**Source material:**
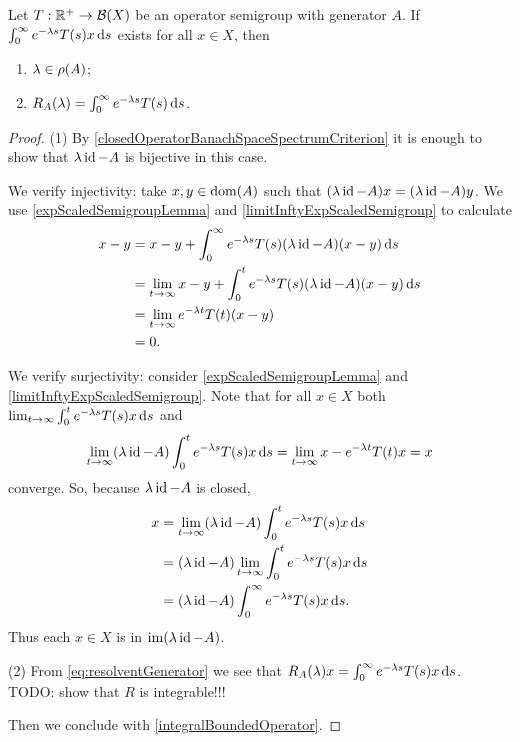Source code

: \begin{proposition} \label{integralRepresentationOfResolvent}
Let $T: \mathbb{R}^+\to \operatorname{\mathcal{B}}(X)$ be an operator semigroup with generator $A$. If $\int_0^\infty e^{-\lambda s}T(s)x\operatorname{d \!}{s}$ exists for all $x\in X$, then
\begin{enumerate}
\item $\lambda\in\rho(A)$;
\item $R_A(\lambda) = \int_0^\infty e^{-\lambda s}T(s)\operatorname{d \!}{s}$.
\end{enumerate}
\end{proposition}
\begin{proof}
(1) By \ref{closedOperatorBanachSpaceSpectrumCriterion} it is enough to show that $\lambda\operatorname{id} - A$ is bijective in this case. 

We verify injectivity: take $x,y\in \operatorname{dom}(A)$ such that $(\lambda\operatorname{id} - A)x = (\lambda\operatorname{id} - A)y$. We use \ref{expScaledSemigroupLemma} and \ref{limitInftyExpScaledSemigroup} to calculate
\begin{align*}
x-y &= x-y + \int_0^\infty e^{-\lambda s}T(s)(\lambda\operatorname{id} - A)(x-y)\operatorname{d \!}{s} \\
&= \lim_{t\to \infty}x-y + \int_0^t e^{-\lambda s}T(s)(\lambda\operatorname{id} - A)(x-y)\operatorname{d \!}{s} \\
&= \lim_{t\to \infty}e^{-\lambda t}T(t)(x-y) \\
&= 0.
\end{align*}

We verify surjectivity: consider \ref{expScaledSemigroupLemma} and \ref{limitInftyExpScaledSemigroup}. Note that for all $x\in X$ both $\lim_{t\to \infty}\int_0^t e^{-\lambda s}T(s)x\operatorname{d \!}{s}$ and
\[ \lim_{t\to \infty}(\lambda\operatorname{id}-A)\int_0^t e^{-\lambda s}T(s)x\operatorname{d \!}{s} = \lim_{t\to \infty}x - e^{-\lambda t}T(t)x = x \]
converge. So, because $\lambda \operatorname{id} - A$ is closed,
\begin{align}
    x &= \lim_{t\to \infty}(\lambda\operatorname{id}-A)\int_0^t e^{-\lambda s}T(s)x\operatorname{d \!}{s} \nonumber \\
    &= (\lambda\operatorname{id}-A)\lim_{t\to \infty}\int_0^t e^{-\lambda s}T(s)x\operatorname{d \!}{s} \nonumber \\
    &= (\lambda\operatorname{id}-A)\int_0^\infty e^{-\lambda s}T(s)x\operatorname{d \!}{s}. \label{eq:resolventGenerator}
\end{align}
Thus each $x\in X$ is in $\operatorname{im}(\lambda\operatorname{id}-A)$.

(2) From \eqref{eq:resolventGenerator} we see that $R_A(\lambda)x = \int_0^\infty e^{-\lambda s}T(s)x\operatorname{d \!}{s}$. TODO: show that $R$ is integrable!!!

Then we conclude with \ref{integralBoundedOperator}.
\end{proof}
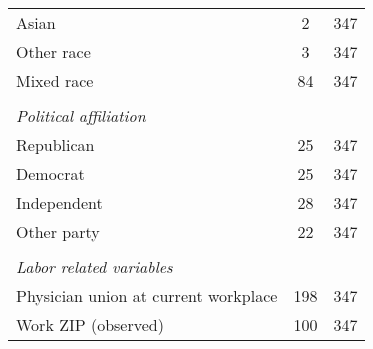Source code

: \begin{tabular}{l*{1}{cc}}
Asian           &        2&      347\\
Other race      &        3&      347\\
Mixed race      &       84&      347\\
\vspace{0.1em} \\ \emph{Political affiliation}&         &         \\
Republican      &       25&      347\\
Democrat        &       25&      347\\
Independent     &       28&      347\\
Other party     &       22&      347\\
\vspace{0.1em} \\ \emph{Labor related variables}&         &         \\
Physician union at current workplace&      198&      347\\
Work ZIP (observed)&      100&      347\\
\bottomrule
\end{tabular}
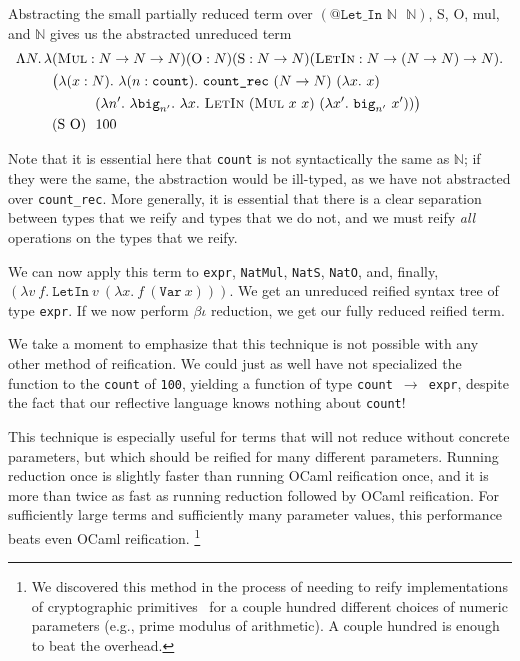 Abstracting the small partially reduced term over $(\texttt{@Let\_In $\mathbb N$ $\mathbb N$})$, S, O, mul, and $\mathbb N$ gives us the abstracted unreduced term
\begin{align*}
\Lambda N.\,\lambda & (\textsc{Mul} : N \to N \to N)%
 (\text{O} : N)%
 (\text{S} : N \to N)%
 (\textsc{LetIn} : N \to (N\to N)\to N). \\
& \big(\lambda (x : N).\ \lambda(n : \texttt{count}).\ %
\texttt{count\_rec}\ %
(N \to N)\ %
(\lambda x.\ x) \\
&\phantom{\big(\texttt{count}}(\lambda n'.\ \lambda\texttt{big}_{n'}.
  \ \lambda x.
  \ \textsc{LetIn}\ (\textsc{Mul}\ x\ x)\ (\lambda x'.\ \texttt{big}_{n'}\ x'))\big)\\
& (\text{S O})\ \  %
 100
\end{align*}

Note that it is essential here that \texttt{count} is not syntactically the same as $\mathbb N$; if they were the same, the abstraction would be ill-typed, as we have not abstracted over \texttt{count\_rec}.
More generally, it is essential that there is a clear separation between types that we reify and types that we do not, and we must reify \emph{all} operations on the types that we reify.

We can now apply this term to \texttt{expr}, \texttt{NatMul}, \texttt{NatS}, \texttt{NatO}, and, finally, $(\lambda v\ f.\ \texttt{LetIn}\ v\ (\lambda x.\ f\ (\texttt{Var}\ x)))$.
We get an unreduced reified syntax tree of type \texttt{expr}.
If we now perform $\beta\iota$ reduction, we get our fully reduced reified term.

We take a moment to emphasize that this technique is not possible with any other method of reification.
We could just as well have not specialized the function to the \texttt{count} of \texttt{100}, yielding a function of type \texttt{count $\to$ expr}, despite the fact that our reflective language knows nothing about \texttt{count}!

This technique is especially useful for terms that will not reduce without concrete parameters, but which should be reified for many different parameters.
Running reduction once is slightly faster than running OCaml reification once, and it is more than twice as fast as running reduction followed by OCaml reification.
For sufficiently large terms and sufficiently many parameter values, this performance beats even OCaml reification.%
\footnote{%
    We discovered this method in the process of needing to reify implementations of cryptographic primitives~\cite{FiatCryptoSP19} for a couple hundred different choices of numeric parameters (e.g., prime modulus of arithmetic).
    A couple hundred is enough to beat the overhead.%
}

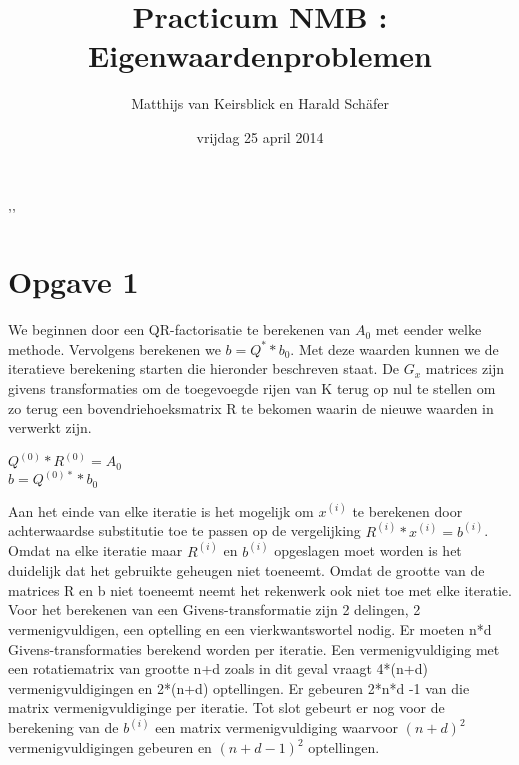 \documentclass[]{article}
\title{Practicum NMB : Eigenwaardenproblemen}
\author{Matthijs van Keirsblick en Harald Schäfer}
\date{vrijdag 25 april 2014}
\newcommand{\opgave}[1]{\section*{Opgave #1}}
\begin{document}
'\blindtext'

\maketitle
\opgave{1}

We beginnen door een QR-factorisatie te berekenen van $A_{0}$ met eender welke methode. Vervolgens berekenen we $b = Q^{*}*b_{0}$. Met deze waarden kunnen we de iteratieve berekening starten die hieronder beschreven staat. De $G_{x}$ matrices zijn givens transformaties om de toegevoegde rijen van K terug op nul te stellen om zo terug een bovendriehoeksmatrix R te bekomen waarin de nieuwe waarden in verwerkt zijn.

\begin{framed}

\begin{algorithm}[H] 
 $Q^{(0)}*R^{(0)} = A_{0}$\\
 $b = Q^{(0)*}*b_{0}$\\
 
 
\end{algorithm}

\end{framed}
Aan het einde van elke iteratie is het mogelijk om $x^{(i)}$ te berekenen door achterwaardse substitutie toe te passen op de vergelijking $R^{(i)}*x^{(i)} = b^{(i)}$. Omdat na elke iteratie maar $R^{(i)}$ en  $b^{(i)}$ opgeslagen moet worden is het duidelijk dat het gebruikte geheugen niet toeneemt. Omdat de grootte van de matrices R en b niet toeneemt neemt het rekenwerk ook niet toe met elke iteratie. Voor het berekenen van een Givens-transformatie zijn 2 delingen, 2 vermenigvuldigen, een optelling en een vierkwantswortel nodig. Er moeten n*d Givens-transformaties berekend worden per iteratie. Een vermenigvuldiging met een rotatiematrix van grootte n+d zoals in dit geval vraagt 4*(n+d) vermenigvuldigingen en 2*(n+d) optellingen. Er gebeuren 2*n*d -1 van die matrix vermenigvuldiginge per iteratie. Tot slot  gebeurt er nog voor de berekening van de $b^{(i)}$ een matrix vermenigvuldiging waarvoor $(n+d)^2$ vermenigvuldigingen gebeuren en $(n+d-1)^2$ optellingen.
\end{document}
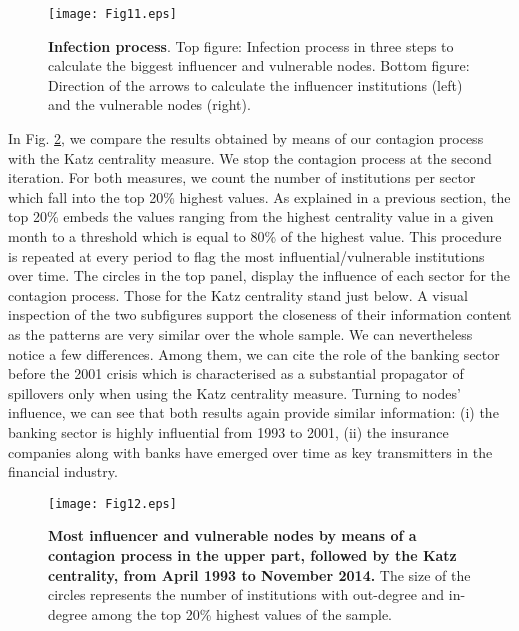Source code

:\documentclass[a4paper,10pt]{article}
\begin{document}
\begin{figure}[!h]
\centering
\texttt{[image: Fig11.eps]}
\caption{{\bf Infection process}. Top figure: Infection process in three steps to calculate the biggest influencer and vulnerable nodes. 
Bottom figure: Direction of the arrows to calculate the influencer institutions (left) and the vulnerable nodes (right).}
\label{fig:11}
\end{figure}
 In Fig. \ref{fig:12}, we compare the results obtained by means of our contagion process  with the Katz centrality measure. We 
 stop the contagion process at the second iteration. For both measures, we count the number of institutions per sector which 
 fall into the top 20\% highest values.  As explained in a previous section, the top 20\% embeds the values ranging from 
 the highest centrality value  in a given month to a threshold which is equal to 80\% of the highest value.  This  procedure 
 is repeated at every period to flag the most influential/vulnerable institutions over time.  The circles in the top panel, 
 display the influence of each sector  for the contagion process.  Those for the Katz   centrality stand just below.   A
 visual inspection of the two subfigures support the closeness of their information content as the patterns are very similar
 over the whole sample. We can nevertheless notice a few differences.  Among them, we can cite the role of the banking sector
 before the 2001 crisis which is characterised as a substantial propagator of spillovers only when using the Katz centrality 
 measure. Turning to nodes’ influence, we can see that both results again provide similar information: (i) the banking sector 
 is highly influential from 1993 to 2001, (ii) the insurance companies along with banks have emerged over time as key
 transmitters in the financial industry.
 
\begin{figure}[!h]
\texttt{[image: Fig12.eps]}
\caption{{\bf Most influencer and vulnerable nodes by means of a contagion process in the upper part, followed by the Katz 
centrality, from April 1993 to November 2014.} The size of the circles represents the number of institutions with out-degree and in-degree among the top 20\% highest values of the sample.}
\label{fig:12}
\end{figure}
\end{document}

**Exercise:** Take from the listing above each line that contains the string "label".

**Solution below:**
: \begin{proposition} \label{integralRepresentationOfResolvent}
    &= (\lambda\operatorname{id}-A)\int_0^\infty e^{-\lambda s}T(s)x\operatorname{d \!}{s}. \label{eq:resolventGenerator}
\label{fig:11}
\label{fig:12}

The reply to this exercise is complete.